3.1. Poisoning Attacks#
In this notebook, we will experiment with adversarial poisoning attacks. Poisoning attacks are performed at training time by injecting carefully-crafted samples that alter the classifier decision function so that its behavior at testing time is modified. In particular, we will analyze backdoor and label-flip attacks.
%%capture --no-stderr
try:
import secmlt
except ImportError:
%pip install secml-torch
3.1.1. Backdoor Poisoning Attacks#
In backdoor poisoning, the attacker acts on a subset of the training data by:
adding a specific pattern (i.e., the trigger);
modifying the label to a target class, satisfying the attacker’s goal.
In this way, the model learns a correlation between the trigger and the chosen label. As a consequence, at test time, the input samples containing the trigger will be misclassified as samples of the target class. On the other hand, the clean samples will be correctly classified.
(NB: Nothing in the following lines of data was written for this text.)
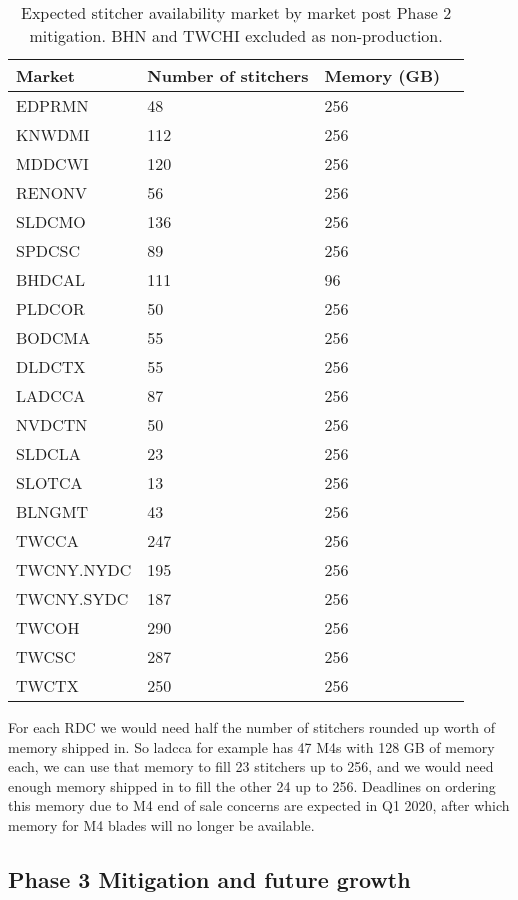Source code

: \documentclass{article}
\begin{document}
\begin{table}
\begin{tabular}{|l|l|l|l|} 
\hline Market & Number of stitchers & Memory (GB)\\
\hline EDPRMN & 48 & 256\\
\hline KNWDMI & 112 & 256\\
\hline MDDCWI & 120 & 256\\
\hline RENONV & 56 & 256\\
\hline SLDCMO & 136 & 256\\
\hline SPDCSC & 89 & 256\\
\hline BHDCAL & 111 & 96\\
\hline PLDCOR & 50 & 256\\
\hline BODCMA & 55 & 256\\
\hline DLDCTX & 55 & 256\\
\hline LADCCA & 87 & 256\\
\hline NVDCTN & 50 & 256\\
\hline SLDCLA & 23 & 256\\
\hline SLOTCA & 13 & 256\\
\hline BLNGMT & 43 & 256\\
\hline TWCCA & 247 & 256\\
\hline TWCNY.NYDC & 195 & 256\\
\hline TWCNY.SYDC & 187 & 256\\
\hline TWCOH & 290 & 256\\
\hline TWCSC & 287 & 256\\
\hline TWCTX & 250 & 256\\
\hline 
\end{tabular}
\caption{\label{TABLE-marketStitcherAvailPhase2} Expected stitcher availability market by market post Phase 2 mitigation. BHN and TWCHI excluded as non-production.} 
\end{table}

For each RDC we would need half the number of stitchers rounded up worth of memory shipped in. So ladcca for example has 47 M4s with 128 GB of memory each, we can use that memory to fill 23 stitchers up to 256, and we would need enough memory shipped in to fill the other 24 up to 256. Deadlines on ordering this memory due to M4 end of sale concerns are expected in Q1 2020, after which memory for M4 blades will no longer be available. 

\subsection{Phase 3 Mitigation and future growth}
\label{SECTION-Phase3}
\end{document}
We will implement a simple patch-based attack against a small neural network trained on MNIST. We first code the CNN used in the paper “BadNets: Identifying Vulnerabilities in the Machine Learning Model Supply Chain” (Gu et al., 2019).
import torch
#you can also try device = "cuda"
device = "cpu"
# Load a model
net = torch.hub.load("maurapintor/mnist_examples", "mnist_model")
net.to(device);
We then load the MNIST training dataset from the TorchVision datasets hub.
%%capture
import torchvision
from torch.utils.data import Subset
dataset_path = "data/datasets/"
N_TRAIN = 10000
training_dataset = torchvision.datasets.MNIST(
transform=torchvision.transforms.ToTensor(),
train=True,
root=dataset_path,
download=True,
)
training_dataset = Subset(training_dataset, range(N_TRAIN))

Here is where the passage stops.